Прошло еще несколько часов. За стенами каменной тюрьмы занялся тяжелый колымский рассвет, через зарешеченное оконце под потолком едва просачивался тусклый отблеск. Сергей все так же лежал на полу, лишь немного приподняв голову и привалив ее к топчану. Все тело его одеревенело и медленно застывало, делалось чужим. Еще несколько часов – и он бы в самом деле умер. Где-то в глубине души он и хотел этого, но смерть все не шла. Вместо нее в камеру шумно вошла врачиха. Увидев на полу залитого кровью человека, которому она накануне с такой осторожностью бинтовала отмороженные руки, она онемела от изумления.

– Это что же, он всю ночь у вас тут лежал? – наконец спросила она стоявшего у дверей надзирателя.

Тот равнодушно пожал плечами.

– Насчёт ночи я не знаю. Я только что смену принял. Мне сказали, что это его заключенные так отделали.

Валентина Александровна удивленно осмотрела пустую камеру.

– Какие заключенные? Где?

– Он сперва в другой камере сидел, вместе с другими. Что-то там они, видать, не поделили… – Надзиратель, видимо, затруднялся с ответом. – Вы лучше спросите у начальства, я же говорю, меня тут не было ночью. Чего я мог видеть? За каждым не уследишь, мы ведь тоже люди, где-то и прикорнешь чуток…

Он что-то еще бормотал, но врачиха не слушала. Склонившись над скрюченным телом, осторожно оттирала влажным платком засохшую кровь с лица, терла виски и с тревогой заглядывала в подернутые пеленой глаза. Потом решительно выпрямилась.

– Вот что. Немедленно несите его в изолятор. У вас там носилки есть. Чтоб через пять минут его тут не было! Я сейчас пойду к Федько и все ему расскажу. Так и передай своему Зубенко. Ему это с рук не сойдет. Это ж надо так над человеком измываться!

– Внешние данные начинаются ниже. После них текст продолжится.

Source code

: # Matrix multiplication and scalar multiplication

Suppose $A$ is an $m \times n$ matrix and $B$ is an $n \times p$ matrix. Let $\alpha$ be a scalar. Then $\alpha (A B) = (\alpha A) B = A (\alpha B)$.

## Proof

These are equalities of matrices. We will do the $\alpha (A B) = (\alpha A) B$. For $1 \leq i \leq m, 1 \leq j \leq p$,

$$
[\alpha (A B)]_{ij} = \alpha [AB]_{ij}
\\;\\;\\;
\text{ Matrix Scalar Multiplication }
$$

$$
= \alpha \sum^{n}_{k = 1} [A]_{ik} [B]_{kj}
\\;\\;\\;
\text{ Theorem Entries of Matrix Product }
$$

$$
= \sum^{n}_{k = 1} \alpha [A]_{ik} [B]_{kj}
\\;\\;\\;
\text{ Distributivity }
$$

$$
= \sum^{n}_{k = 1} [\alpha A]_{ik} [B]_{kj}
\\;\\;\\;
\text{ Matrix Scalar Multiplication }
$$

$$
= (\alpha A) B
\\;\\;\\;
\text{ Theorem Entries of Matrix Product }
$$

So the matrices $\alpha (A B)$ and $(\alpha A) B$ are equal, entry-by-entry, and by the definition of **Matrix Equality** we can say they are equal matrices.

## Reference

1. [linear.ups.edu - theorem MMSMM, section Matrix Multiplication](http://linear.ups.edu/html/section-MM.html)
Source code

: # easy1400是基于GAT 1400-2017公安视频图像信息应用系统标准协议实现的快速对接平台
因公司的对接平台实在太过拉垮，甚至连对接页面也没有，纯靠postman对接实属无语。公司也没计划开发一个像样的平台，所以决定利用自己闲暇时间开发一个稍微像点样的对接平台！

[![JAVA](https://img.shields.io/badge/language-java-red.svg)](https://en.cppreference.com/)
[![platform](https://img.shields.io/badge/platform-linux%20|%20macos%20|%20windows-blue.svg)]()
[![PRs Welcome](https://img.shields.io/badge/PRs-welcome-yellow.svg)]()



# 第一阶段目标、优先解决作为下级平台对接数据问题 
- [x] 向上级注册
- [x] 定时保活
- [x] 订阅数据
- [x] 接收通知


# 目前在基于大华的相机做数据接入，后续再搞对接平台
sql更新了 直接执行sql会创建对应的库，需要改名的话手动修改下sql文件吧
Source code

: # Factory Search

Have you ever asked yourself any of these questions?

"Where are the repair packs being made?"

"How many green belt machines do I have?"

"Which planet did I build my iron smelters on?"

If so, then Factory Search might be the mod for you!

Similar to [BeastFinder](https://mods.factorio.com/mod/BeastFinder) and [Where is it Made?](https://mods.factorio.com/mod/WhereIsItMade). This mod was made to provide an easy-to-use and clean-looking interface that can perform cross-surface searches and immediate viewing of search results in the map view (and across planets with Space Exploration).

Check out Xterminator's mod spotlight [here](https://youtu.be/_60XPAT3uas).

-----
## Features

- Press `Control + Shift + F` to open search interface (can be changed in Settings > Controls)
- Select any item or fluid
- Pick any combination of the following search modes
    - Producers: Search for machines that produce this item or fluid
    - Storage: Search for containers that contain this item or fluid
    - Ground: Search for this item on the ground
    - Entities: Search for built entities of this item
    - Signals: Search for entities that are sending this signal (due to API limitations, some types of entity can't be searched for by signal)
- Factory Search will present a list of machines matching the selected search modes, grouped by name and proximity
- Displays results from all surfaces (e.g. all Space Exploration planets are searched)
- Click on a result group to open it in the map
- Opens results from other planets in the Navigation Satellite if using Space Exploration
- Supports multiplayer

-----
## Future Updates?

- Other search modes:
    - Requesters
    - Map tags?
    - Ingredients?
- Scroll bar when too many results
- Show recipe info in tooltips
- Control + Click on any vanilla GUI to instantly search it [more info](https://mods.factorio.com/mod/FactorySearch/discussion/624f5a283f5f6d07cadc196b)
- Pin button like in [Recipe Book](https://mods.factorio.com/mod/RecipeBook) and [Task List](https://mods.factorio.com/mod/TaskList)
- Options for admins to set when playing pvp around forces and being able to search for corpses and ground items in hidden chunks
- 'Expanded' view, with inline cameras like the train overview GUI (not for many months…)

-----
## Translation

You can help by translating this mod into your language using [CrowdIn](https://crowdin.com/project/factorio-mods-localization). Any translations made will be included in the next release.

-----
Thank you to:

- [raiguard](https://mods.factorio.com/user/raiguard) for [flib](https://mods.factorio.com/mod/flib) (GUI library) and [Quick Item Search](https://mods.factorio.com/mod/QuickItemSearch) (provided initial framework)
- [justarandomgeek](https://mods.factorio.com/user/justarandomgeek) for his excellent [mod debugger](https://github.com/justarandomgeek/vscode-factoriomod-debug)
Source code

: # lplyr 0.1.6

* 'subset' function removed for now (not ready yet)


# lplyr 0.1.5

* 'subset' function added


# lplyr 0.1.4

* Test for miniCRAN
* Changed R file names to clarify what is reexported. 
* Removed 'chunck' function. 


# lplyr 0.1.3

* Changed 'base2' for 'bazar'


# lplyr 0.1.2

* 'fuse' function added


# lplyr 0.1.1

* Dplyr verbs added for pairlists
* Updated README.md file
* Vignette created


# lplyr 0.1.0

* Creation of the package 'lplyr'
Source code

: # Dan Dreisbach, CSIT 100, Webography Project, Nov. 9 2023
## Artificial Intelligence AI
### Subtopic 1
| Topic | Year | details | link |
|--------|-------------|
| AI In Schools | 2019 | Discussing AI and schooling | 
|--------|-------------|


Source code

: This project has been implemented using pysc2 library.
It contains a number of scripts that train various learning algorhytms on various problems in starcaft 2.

И она торопливо пошла из камеры.

Сергей слышал ее голос, но смысл сказанного не доходил до него. Он понимал только, что кто-то чем-то недоволен, однако причина недовольства ускользала от него. Он был сам по себе, а весь остальной мир – тоже сам по себе. Сергею не было до него никакого дела, пусть он развалится на куски – ему все равно. Но и его пусть не трогают. Наконец-то он обрел покой. Ему ничего больше не надо, ничего не хочется. Только бы остаться одному, лежать в тишине и ни о чем не думать. Все его желания, вся боль, воспоминания, мечты и чувства – все это куда-то ушло, словно растворилось в каменном полу и в холодных стенах. Стены вытянули из него все тепло, а взамен отдали холод и бесчувственность. Сердце его оледенело, и ему стало так покойно, как никогда еще не было за всю его двадцатипятилетнюю жизнь.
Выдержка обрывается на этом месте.